Infrastructure Requirements

Introduction

This set of requirements is largely derived from earlier work done in the scope of the Netwerk Digitaal Erfgoed (NDE).

CLARIAH aims to develop a service-oriented infrastructure consisting of a wide variety of different applications, this is often denoted as CLARIAH-as-a-Service (CLaaS) for short.

The user adoption of applications depends not only on their usefulness and quality, but also on their reliability and performance. When applications are slow or buggy, users will drop out. For foundational services such as those delivered by CLARIAH, on which large groups of users depend, this problem is even more prominent.

Infrastructure plays an important role in delivering reliable software. This document describes requirements for a fault tolerant, performant and reliable infrastructure. The requirements are based on modern DevOps and other best practices, including Twelve-Factor and FAIR4RS. The current NDE infrastructure is based on these requirements and CLARIAH would do good to follow suit here.

This document is aimed at organisations and their IT operators that would like to take ownership of CLARIAH applications. By joining us in following these practices, organisations will contribute to the longevity and adoption of the applications.

For technical requirements from the perspective of the software developer/technology provider, we refer to the CLARIAH Technical Requirements for Software and Services.

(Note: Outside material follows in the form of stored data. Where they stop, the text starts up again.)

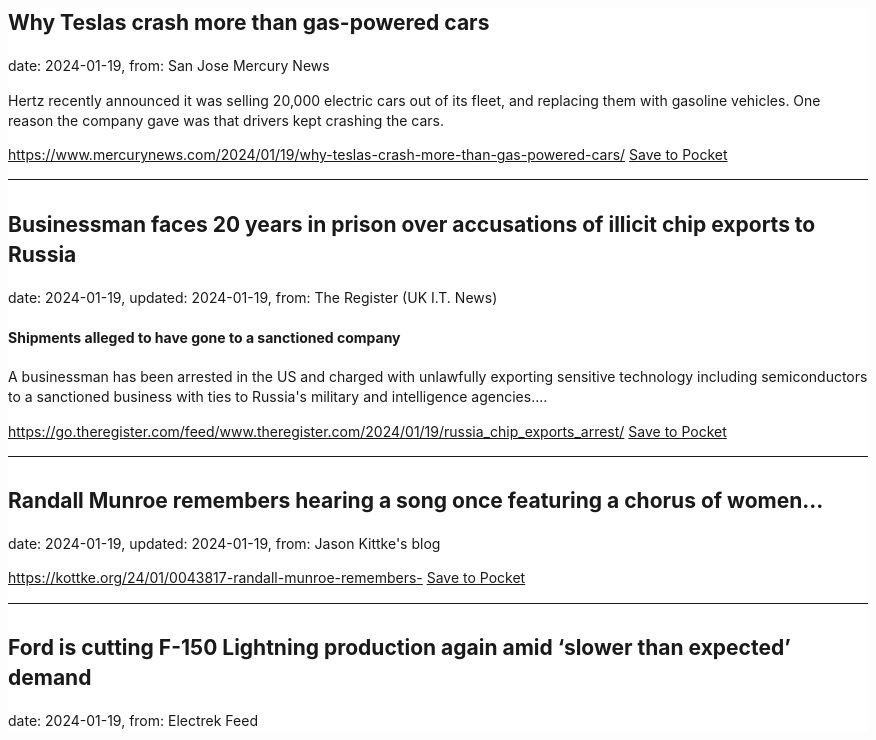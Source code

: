 
## Why Teslas crash more than gas-powered cars

date: 2024-01-19, from: San Jose Mercury News

Hertz recently announced it was selling 20,000 electric cars out of its fleet, and replacing them with gasoline vehicles. One reason the company gave was that drivers kept crashing the cars.

<span class="feed-item-link">
<a href="https://www.mercurynews.com/2024/01/19/why-teslas-crash-more-than-gas-powered-cars/">https://www.mercurynews.com/2024/01/19/why-teslas-crash-more-than-gas-powered-cars/</a> <a href="https://getpocket.com/save" class="pocket-btn" data-lang="en" data-save-url="https://www.mercurynews.com/2024/01/19/why-teslas-crash-more-than-gas-powered-cars/">Save to Pocket</a>
</span>

---

## Businessman faces 20 years in prison over accusations of illicit chip exports to Russia

date: 2024-01-19, updated: 2024-01-19, from: The Register (UK I.T. News)

<h4>Shipments alleged to have gone to a sanctioned company</h4> <p>A businessman has been arrested in the US and charged with unlawfully exporting sensitive technology including semiconductors to a sanctioned business with ties to Russia's military and intelligence agencies.…</p>

<span class="feed-item-link">
<a href="https://go.theregister.com/feed/www.theregister.com/2024/01/19/russia_chip_exports_arrest/">https://go.theregister.com/feed/www.theregister.com/2024/01/19/russia_chip_exports_arrest/</a> <a href="https://getpocket.com/save" class="pocket-btn" data-lang="en" data-save-url="https://go.theregister.com/feed/www.theregister.com/2024/01/19/russia_chip_exports_arrest/">Save to Pocket</a>
</span>

---

##  Randall Munroe remembers hearing a song once featuring a chorus of women... 

date: 2024-01-19, updated: 2024-01-19, from: Jason Kittke's blog



<span class="feed-item-link">
<a href="https://kottke.org/24/01/0043817-randall-munroe-remembers-">https://kottke.org/24/01/0043817-randall-munroe-remembers-</a> <a href="https://getpocket.com/save" class="pocket-btn" data-lang="en" data-save-url="https://kottke.org/24/01/0043817-randall-munroe-remembers-">Save to Pocket</a>
</span>

---

## Ford is cutting F-150 Lightning production again amid ‘slower than expected’ demand

date: 2024-01-19, from: Electrek Feed
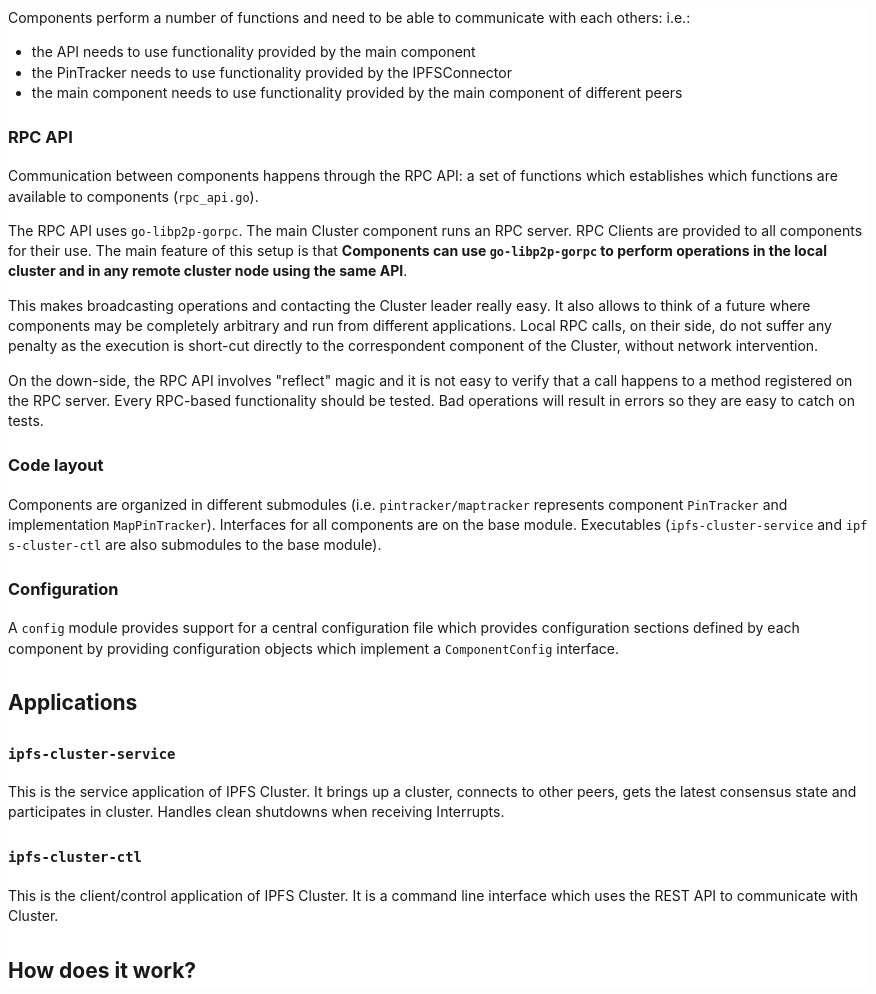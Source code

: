 Components perform a number of functions and need to be able to communicate with each others: i.e.:

  * the API needs to use functionality provided by the main component
  * the PinTracker needs to use functionality provided by the IPFSConnector
  * the main component needs to use functionality provided by the main component of different peers

### RPC API

Communication between components happens through the RPC API: a set of functions which establishes which functions are available to components (`rpc_api.go`).

The RPC API uses `go-libp2p-gorpc`. The main Cluster component runs an RPC server. RPC Clients are provided to all components for their use. The main feature of this setup is that **Components can use `go-libp2p-gorpc` to perform operations in the local cluster and in any remote cluster node using the same API**.

This makes broadcasting operations and contacting the Cluster leader really easy. It also allows to think of a future where components may be completely arbitrary and run from different applications. Local RPC calls, on their side, do not suffer any penalty as the execution is short-cut directly to the correspondent component of the Cluster, without network intervention.

On the down-side, the RPC API involves "reflect" magic and it is not easy to verify that a call happens to a method registered on the RPC server. Every RPC-based functionality should be tested. Bad operations will result in errors so they are easy to catch on tests.

### Code layout

Components are organized in different submodules (i.e. `pintracker/maptracker` represents component `PinTracker` and implementation `MapPinTracker`). Interfaces for all components are on the base module. Executables (`ipfs-cluster-service` and `ipfs-cluster-ctl` are also submodules to the base module).

### Configuration

A `config` module provides support for a central configuration file which provides configuration sections defined by each component by providing configuration objects which implement a `ComponentConfig` interface.

## Applications

### `ipfs-cluster-service`

This is the service application of IPFS Cluster. It brings up a cluster, connects to other peers, gets the latest consensus state and participates in cluster. Handles clean shutdowns when receiving Interrupts.

### `ipfs-cluster-ctl`

This is the client/control application of IPFS Cluster. It is a command line interface which uses the REST API to communicate with Cluster.

## How does it work?

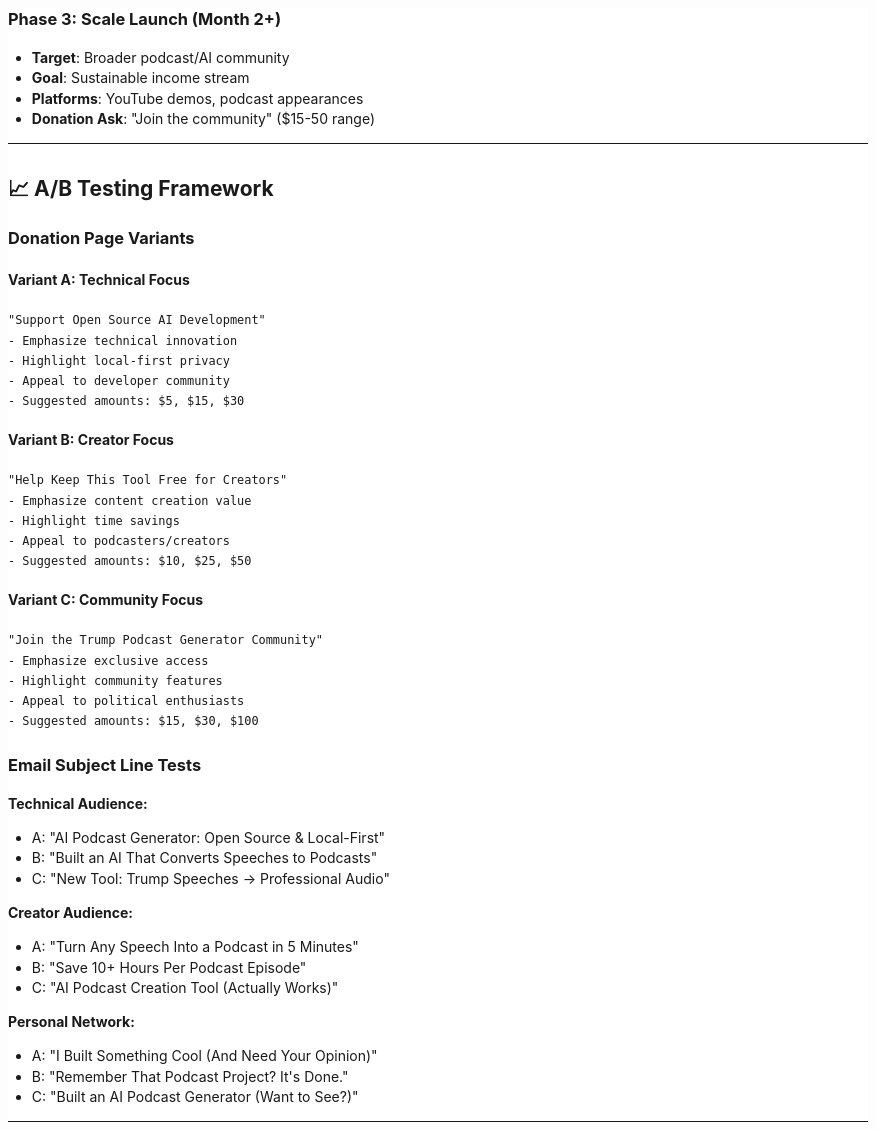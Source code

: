 ### Phase 3: Scale Launch (Month 2+)
- **Target**: Broader podcast/AI community
- **Goal**: Sustainable income stream
- **Platforms**: YouTube demos, podcast appearances
- **Donation Ask**: "Join the community" ($15-50 range)

---

## 📈 A/B Testing Framework

### Donation Page Variants

#### Variant A: Technical Focus
```
"Support Open Source AI Development"
- Emphasize technical innovation
- Highlight local-first privacy
- Appeal to developer community
- Suggested amounts: $5, $15, $30
```

#### Variant B: Creator Focus  
```
"Help Keep This Tool Free for Creators"
- Emphasize content creation value
- Highlight time savings
- Appeal to podcasters/creators
- Suggested amounts: $10, $25, $50
```

#### Variant C: Community Focus
```
"Join the Trump Podcast Generator Community"
- Emphasize exclusive access
- Highlight community features
- Appeal to political enthusiasts
- Suggested amounts: $15, $30, $100
```

### Email Subject Line Tests

**Technical Audience:**
- A: "AI Podcast Generator: Open Source & Local-First"
- B: "Built an AI That Converts Speeches to Podcasts"
- C: "New Tool: Trump Speeches → Professional Audio"

**Creator Audience:**
- A: "Turn Any Speech Into a Podcast in 5 Minutes"
- B: "Save 10+ Hours Per Podcast Episode"
- C: "AI Podcast Creation Tool (Actually Works)"

**Personal Network:**
- A: "I Built Something Cool (And Need Your Opinion)"
- B: "Remember That Podcast Project? It's Done."
- C: "Built an AI Podcast Generator (Want to See?)"

---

The key words “MUST”, “MUST NOT”, “REQUIRED”, “SHALL”, “SHALL NOT”, “SHOULD”, “SHOULD NOT”, “RECOMMENDED”, “MAY”, and “OPTIONAL” in this document are to be interpreted as described in RFC 2119.

Principles

Guiding principles of these requirements are:

SEP

A clear separation between the application and the infrastructure it runs on. The application code should not contain infrastructure specifics and be portable so application instances can be hosted by multiple parties, including developers that want to run or debug the application locally. The infrastructure, in turn, should not have to change to accommodate the application.

Example

An infrastructure provider runs the Red Hat Linux distribution and require developers to package their applications as RPMs. This violates the SEP principle because the artifact that is deployed is no longer portable to other, non-Red Hat, environments.

AUTO

Processes are automated, which strengthens transparency, prevents human error and reduces the lead time between a feature request, code changes to build that feature, and the availability of the feature to users.

Example

When a new application needs to be deployed, system administrators manually configure a server and copy the code to it. When changes are made to the application code, developers have to ask administrators to deploy the latest code version. This slows down delivery times and therefore violates the AUTO principle. A better way would be to automatically build and deploy the application when commits are pushed to the application repository.

REL

The infrastructure is reliable, which helps adoption of the applications. Both software developers and end-users need reliable and performant services to get their work done.

Example

An infrastructure provider hosts many applications on a single virtual machine (VM). Application usage increases, and so does server load. To increase the VM’s resources, the system administrator takes down the VM and deploys a larger instance. During that time the applications are unavailable to users. This violates the REL principle. Horizontal scaling, by running multiple application containers in parallel, would solve this issue.

Definitions

Infrastructure
The set of components that enable serving applications to users. Functions include not just an execution environment but also code repositories, continuous integration, deployment and monitoring. These functions may be delivered by a single component or be spread over multiple components (for instance, GitHub Actions as a CI pipeline, hosting on a cluster).
Application
Any software application running on CLaaS including supporting services such as databases.
Application repository
The code repository that contains the application’s source code.
Application tests
A test suite that is included with the application.
Application data
Data that is produced by applications, for instance data stored in databases. Also called application state.
Container
A package that contains both the application and its dependencies, standardized by the Open Container Initiative (OCI).
User
Users of the application can be:
  • primary: persons who use the application, either directly or through a demonstrator;
  • secondary: other software that uses the applications on behalf of the primary users. For instance: a Collection Management System that connects to the application.

Requirements

1. The infrastructure MUST run applications that are packaged as OCI containers. (SEP)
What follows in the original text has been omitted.